According to Harvard Business Review, the average office worker receives around 120 emails per day. That means if you switch to a keyboard shortcut you could get back four minutes of your day. That comes out to 20 minutes per workweek or 16 hours and 40 minutes per year! 

So, just by using a button on your keyboard, you can save two full workdays per year. And that's not even counting your email usage outside of work. When you consider the fact that this is just one of many keyboard shortcuts, and keyboard shortcuts are just one of many strategies that can save you seconds, you can see why I'm so obsessive about this.

Here are a few other simple examples found in daily life:

  • Organizing daily pills into a weekly pill box instead of opening multiple bottles every morning.
  • Using a password manager instead of trying to manually remember passwords.
  • Brushing your teeth in the shower.
  • Using an electric kettle to boil water faster.
  • Setting all bills to autopay and using auto shipping whenever possible.
  • Taking phone calls while walking your dog or during your commute.
  • Canceling a work meeting in favor of sending a video recording.
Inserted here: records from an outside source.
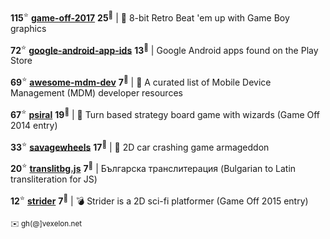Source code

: **115**<sup>:star:</sup> **[game-off-2017](https://github.com/kenamick/game-off-2017)** **25**<sup>:eyes:</sup> | 👊  8-bit Retro Beat 'em up with Game Boy graphics 

**72**<sup>:star:</sup> **[google-android-app-ids](https://github.com/petarov/google-android-app-ids)** **13**<sup>:eyes:</sup> | Google Android apps found on the Play Store

**69**<sup>:star:</sup> **[awesome-mdm-dev](https://github.com/petarov/awesome-mdm-dev)** **7**<sup>:eyes:</sup> | :iphone: A curated list of Mobile Device Management (MDM) developer resources

**67**<sup>:star:</sup> **[psiral](https://github.com/kenamick/psiral)** **19**<sup>:eyes:</sup> | :game_die: Turn based strategy board game with wizards (Game Off 2014 entry)

**33**<sup>:star:</sup> **[savagewheels](https://github.com/kenamick/savagewheels)** **17**<sup>:eyes:</sup> | :checkered_flag: 2D car crashing game armageddon

**20**<sup>:star:</sup> **[translitbg.js](https://github.com/petarov/translitbg.js)** **7**<sup>:eyes:</sup> | Българска транслитерация (Bulgarian to Latin transliteration for JS)

**12**<sup>:star:</sup> **[strider](https://github.com/kenamick/strider)** **7**<sup>:eyes:</sup> | :bomb: Strider is a 2D sci-fi platformer (Game Off 2015 entry)

<sub>:envelope: gh(@]vexelon.net</sub>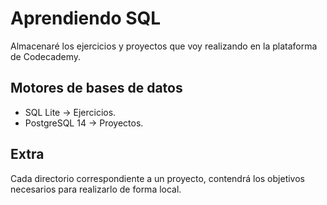 # Aprendiendo SQL
Almacenaré los ejercicios y proyectos que voy realizando en la plataforma de Codecademy.

## Motores de bases de datos
- SQL Lite -> Ejercicios.
- PostgreSQL 14 -> Proyectos.

## Extra
Cada directorio correspondiente a un proyecto, contendrá los objetivos necesarios para realizarlo de forma local.
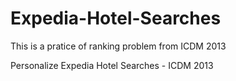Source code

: # Expedia-Hotel-Searches

This is a pratice of ranking problem from ICDM 2013

Personalize Expedia Hotel Searches - ICDM 2013
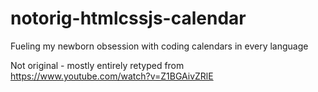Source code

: # notorig-htmlcssjs-calendar
Fueling my newborn obsession with coding calendars in every language

Not original - mostly entirely retyped from https://www.youtube.com/watch?v=Z1BGAivZRlE
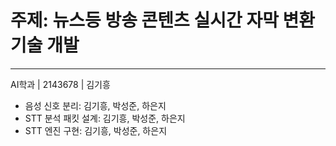# 주제: 뉴스등 방송 콘텐츠 실시간 자막 변환 기술 개발 
---
AI학과 | 2143678 | 김기흥

- 음성 신호 분리: 김기흥, 박성준, 하은지
- STT 분석 패킷 설계: 김기흥, 박성준, 하은지
- STT 엔진 구현: 김기흥, 박성준, 하은지
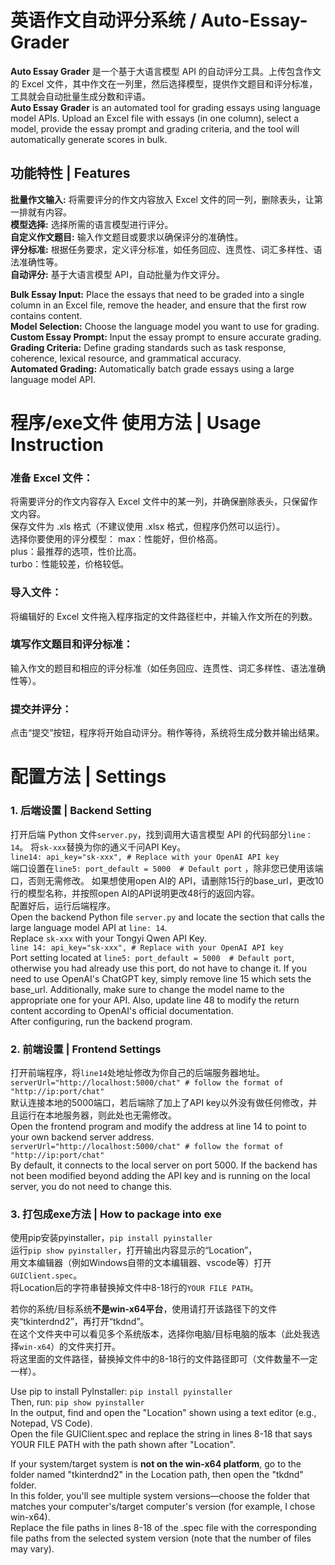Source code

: # 英语作文自动评分系统 / Auto-Essay-Grader
**Auto Essay Grader** 是一个基于大语言模型 API 的自动评分工具。上传包含作文的 Excel 文件，其中作文在一列里，然后选择模型，提供作文题目和评分标准，工具就会自动批量生成分数和评语。  
**Auto Essay Grader** is an automated tool for grading essays using language model APIs. Upload an Excel file with essays (in one column), select a model, provide the essay prompt and grading criteria, and the tool will automatically generate scores in bulk.

## 功能特性 | Features
**批量作文输入:**  将需要评分的作文内容放入 Excel 文件的同一列，删除表头，让第一排就有内容。  
**模型选择:** 选择所需的语言模型进行评分。  
**自定义作文题目:** 输入作文题目或要求以确保评分的准确性。  
**评分标准:** 根据任务要求，定义评分标准，如任务回应、连贯性、词汇多样性、语法准确性等。  
**自动评分:** 基于大语言模型 API，自动批量为作文评分。  

**Bulk Essay Input:** Place the essays that need to be graded into a single column in an Excel file, remove the header, and ensure that the first row contains content.  
**Model Selection:** Choose the language model you want to use for grading.  
**Custom Essay Prompt:** Input the essay prompt to ensure accurate grading.  
**Grading Criteria:** Define grading standards such as task response, coherence, lexical resource, and grammatical accuracy.  
**Automated Grading:** Automatically batch grade essays using a large language model API.  

# 程序/exe文件 使用方法 | Usage Instruction
### 准备 Excel 文件：
将需要评分的作文内容存入 Excel 文件中的某一列，并确保删除表头，只保留作文内容。  
保存文件为 .xls 格式（不建议使用 .xlsx 格式，但程序仍然可以运行）。  
选择你要使用的评分模型：
max：性能好，但价格高。  
plus：最推荐的选项，性价比高。  
turbo：性能较差，价格较低。  

### 导入文件：  
将编辑好的 Excel 文件拖入程序指定的文件路径栏中，并输入作文所在的列数。  
  
### 填写作文题目和评分标准：  
输入作文的题目和相应的评分标准（如任务回应、连贯性、词汇多样性、语法准确性等）。

### 提交并评分：  
点击“提交”按钮，程序将开始自动评分。稍作等待，系统将生成分数并输出结果。  

# 配置方法 | Settings  
### 1. 后端设置 | Backend Setting  
  打开后端 Python 文件`server.py`，找到调用大语言模型 API 的代码部分`line：14`。
  将`sk-xxx`替换为你的通义千问API Key。  
  `line14: api_key="sk-xxx", # Replace with your OpenAI API key`  
  端口设置在`line5: port_default = 5000  # Default port` ，除非您已使用该端口，否则无需修改。
  如果想使用open AI的 API，请删除15行的base_url，更改10行的模型名称，并按照open AI的API说明更改48行的返回内容。  
配置好后，运行后端程序。  
  Open the backend Python file `server.py` and locate the section that calls the large language model API at `line: 14`.  
  Replace `sk-xxx` with your Tongyi Qwen API Key.  
  `line 14: api_key="sk-xxx", # Replace with your OpenAI API key`  
  Port setting located at `line5: port_default = 5000  # Default port`, otherwise you had already use this port, do not have to change it.
  If you need to use OpenAI's ChatGPT key, simply remove line 15 which sets the base_url. Additionally, make sure to change the model name to the appropriate one for your API. Also, update line 48 to modify the return content according to OpenAI's official documentation.  
  After configuring, run the backend program.

### 2. 前端设置 | Frontend Settings  
打开前端程序，将`line14`处地址修改为你自己的后端服务器地址。  
`serverUrl="http://localhost:5000/chat" # follow the format of "http://ip:port/chat"`  
默认连接本地的5000端口，若后端除了加上了API key以外没有做任何修改，并且运行在本地服务器，则此处也无需修改。  
Open the frontend program and modify the address at line 14 to point to your own backend server address.  
`serverUrl="http://localhost:5000/chat" # follow the format of "http://ip:port/chat"`    
By default, it connects to the local server on port 5000. If the backend has not been modified beyond adding the API key and is running on the local server, you do not need to change this.  
  
### 3. 打包成exe方法 | How to package into exe
使用pip安装pyinstaller，`pip install pyinstaller`  
运行`pip show pyinstaller`，打开输出内容显示的“Location”，  
用文本编辑器（例如Windows自带的文本编辑器、vscode等）打开`GUIClient.spec`。  
将Location后的字符串替换掉文件中8-18行的`YOUR FILE PATH`。  
  
若你的系统/目标系统**不是win-x64平台**，使用请打开该路径下的文件夹“tkinterdnd2”，再打开“tkdnd”。  
在这个文件夹中可以看见多个系统版本，选择你电脑/目标电脑的版本（此处我选择`win-x64`）的文件夹打开。  
将这里面的文件路径，替换掉文件中的8-18行的文件路径即可（文件数量不一定一样）。
  
Use pip to install PyInstaller: `pip install pyinstaller`  
Then, run: `pip show pyinstaller`  
In the output, find and open the "Location" shown using a text editor (e.g., Notepad, VS Code).  
Open the file GUIClient.spec and replace the string in lines 8-18 that says YOUR FILE PATH with the path shown after "Location".  
  
If your system/target system is **not on the win-x64 platform**, go to the folder named "tkinterdnd2" in the Location path, then open the "tkdnd" folder.  
In this folder, you'll see multiple system versions—choose the folder that matches your computer's/target computer's version (for example, I chose win-x64).  
Replace the file paths in lines 8-18 of the .spec file with the corresponding file paths from the selected system version (note that the number of files may vary).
Now, if you save 20 seconds every day by using a pill box, that's equivalent to two hours per year. It's not exactly earth-shattering on its own, but when combined with other similar tactics you can start to see real value. That's the key mindset shift that needs to occur. One small change is insignificant, but lots of small changes can make a huge difference. 
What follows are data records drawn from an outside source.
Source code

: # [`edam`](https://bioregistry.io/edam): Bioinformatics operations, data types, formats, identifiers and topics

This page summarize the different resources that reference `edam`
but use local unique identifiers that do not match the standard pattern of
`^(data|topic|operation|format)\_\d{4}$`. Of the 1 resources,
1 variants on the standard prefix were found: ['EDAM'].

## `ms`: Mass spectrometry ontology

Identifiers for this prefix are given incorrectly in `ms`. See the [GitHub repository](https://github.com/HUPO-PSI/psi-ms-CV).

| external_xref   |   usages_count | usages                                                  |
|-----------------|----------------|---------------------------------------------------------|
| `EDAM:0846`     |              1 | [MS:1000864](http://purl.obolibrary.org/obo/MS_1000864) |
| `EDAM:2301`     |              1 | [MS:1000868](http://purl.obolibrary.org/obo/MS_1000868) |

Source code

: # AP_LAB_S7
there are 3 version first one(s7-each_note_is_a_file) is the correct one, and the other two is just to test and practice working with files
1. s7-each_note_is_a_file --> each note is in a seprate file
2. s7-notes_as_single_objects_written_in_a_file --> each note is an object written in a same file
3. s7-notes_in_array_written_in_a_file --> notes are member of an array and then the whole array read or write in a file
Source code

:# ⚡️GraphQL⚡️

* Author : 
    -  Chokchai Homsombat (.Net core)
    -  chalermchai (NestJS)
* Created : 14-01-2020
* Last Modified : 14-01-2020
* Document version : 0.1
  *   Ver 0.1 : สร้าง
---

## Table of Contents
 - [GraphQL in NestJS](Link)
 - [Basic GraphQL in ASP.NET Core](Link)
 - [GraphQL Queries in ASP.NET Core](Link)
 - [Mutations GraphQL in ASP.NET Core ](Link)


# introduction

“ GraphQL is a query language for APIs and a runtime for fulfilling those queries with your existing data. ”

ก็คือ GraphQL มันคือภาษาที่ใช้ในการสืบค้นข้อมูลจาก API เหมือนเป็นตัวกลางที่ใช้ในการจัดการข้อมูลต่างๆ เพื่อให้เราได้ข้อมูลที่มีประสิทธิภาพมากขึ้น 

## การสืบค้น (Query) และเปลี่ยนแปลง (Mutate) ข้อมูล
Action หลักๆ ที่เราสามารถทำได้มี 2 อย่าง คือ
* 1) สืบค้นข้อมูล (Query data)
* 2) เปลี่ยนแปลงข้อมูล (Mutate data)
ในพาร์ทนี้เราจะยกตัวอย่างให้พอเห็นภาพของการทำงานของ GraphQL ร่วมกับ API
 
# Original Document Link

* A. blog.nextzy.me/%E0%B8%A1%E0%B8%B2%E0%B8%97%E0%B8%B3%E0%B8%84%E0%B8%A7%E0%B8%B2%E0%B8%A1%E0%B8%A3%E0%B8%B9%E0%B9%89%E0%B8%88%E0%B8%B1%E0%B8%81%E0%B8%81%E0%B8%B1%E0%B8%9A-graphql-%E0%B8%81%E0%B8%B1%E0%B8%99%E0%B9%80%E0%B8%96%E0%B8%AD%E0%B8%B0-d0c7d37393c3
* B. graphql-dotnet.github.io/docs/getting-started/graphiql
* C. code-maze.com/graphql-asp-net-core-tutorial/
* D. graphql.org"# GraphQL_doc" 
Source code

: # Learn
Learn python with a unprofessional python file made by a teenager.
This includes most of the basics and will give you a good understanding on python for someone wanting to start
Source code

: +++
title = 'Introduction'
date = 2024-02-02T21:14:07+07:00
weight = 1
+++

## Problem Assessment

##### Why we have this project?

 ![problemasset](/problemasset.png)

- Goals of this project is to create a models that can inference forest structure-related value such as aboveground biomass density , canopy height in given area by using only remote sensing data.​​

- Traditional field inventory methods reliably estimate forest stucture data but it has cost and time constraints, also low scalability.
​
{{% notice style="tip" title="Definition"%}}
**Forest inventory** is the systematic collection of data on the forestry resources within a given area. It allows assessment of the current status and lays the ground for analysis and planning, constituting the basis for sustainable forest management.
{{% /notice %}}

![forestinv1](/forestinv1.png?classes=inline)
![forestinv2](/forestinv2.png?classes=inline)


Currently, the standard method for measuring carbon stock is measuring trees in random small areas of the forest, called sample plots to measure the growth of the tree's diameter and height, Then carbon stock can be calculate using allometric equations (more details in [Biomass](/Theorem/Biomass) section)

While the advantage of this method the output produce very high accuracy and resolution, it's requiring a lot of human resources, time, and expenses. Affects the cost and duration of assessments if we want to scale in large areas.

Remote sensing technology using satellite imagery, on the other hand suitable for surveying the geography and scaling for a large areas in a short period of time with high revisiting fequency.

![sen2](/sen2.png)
Also, if we consider that on average we work 2,000 hours a year, saving two hours per year is like being 1% more productive at your job. 

This type of thinking really shines in the workplace, where the effects are compounded across an entire team of people. If you were to extend the previous email shortcut across a ten-person team, that adds up to around 167 cumulative hours saved per year. If you figure an average rate of $50 per hour, you're looking at over $8,000 in time savings just by implementing a keyboard shortcut.

Virtually every job involves some sort of repetition. Anything you do multiple times per day or week at your job can likely be optimized—and this is easy to do when you're thinking in terms of seconds. For example, a tool like Zapier allows you to create custom automations between softwares. It can do simple tasks that you'd otherwise have to do manually—an incredibly useful tool for saving seconds (and sometimes hours).

Let's say you want to send out every new company blog post to your team in Slack. In just a few minutes, you could create an automation where every time a blog post is published, Zapier sends the link to a Slack channel. Now, instead of spending 30 seconds doing this manually, it's done automatically. 

And this doesn't just apply to knowledge workers. Just the other day, I ordered a smoothie and noticed the employee had to move about three feet away from the blender to throw the banana peel into the trash. I pointed out that if he just moved the trash can directly next to the blender, he could save himself a few seconds every time he makes a smoothie.

When you start to look for these small time-savings, you'll notice that they're all around you. The problem is that most of us are so ingrained in doing things the way we've always done them, that we don't seek them out. After working with thousands of teams, I can tell you first hand that no one wants to change the way they work. It can be frustrating, difficult, and annoying—at least initially. But once you get over that first hurdle and start to accept that there are better ways to get things done, you open yourself up to a world of possibilities

And while achieving lots of small wins in your daily life can be significant, there's something even bigger at play here. Imagine if everyone in an organization adopted this mentality. Imagine if your entire family did. When groups as a whole embrace this type of thinking, it can be truly game-changing.

And it all starts by recognizing the true value of a second.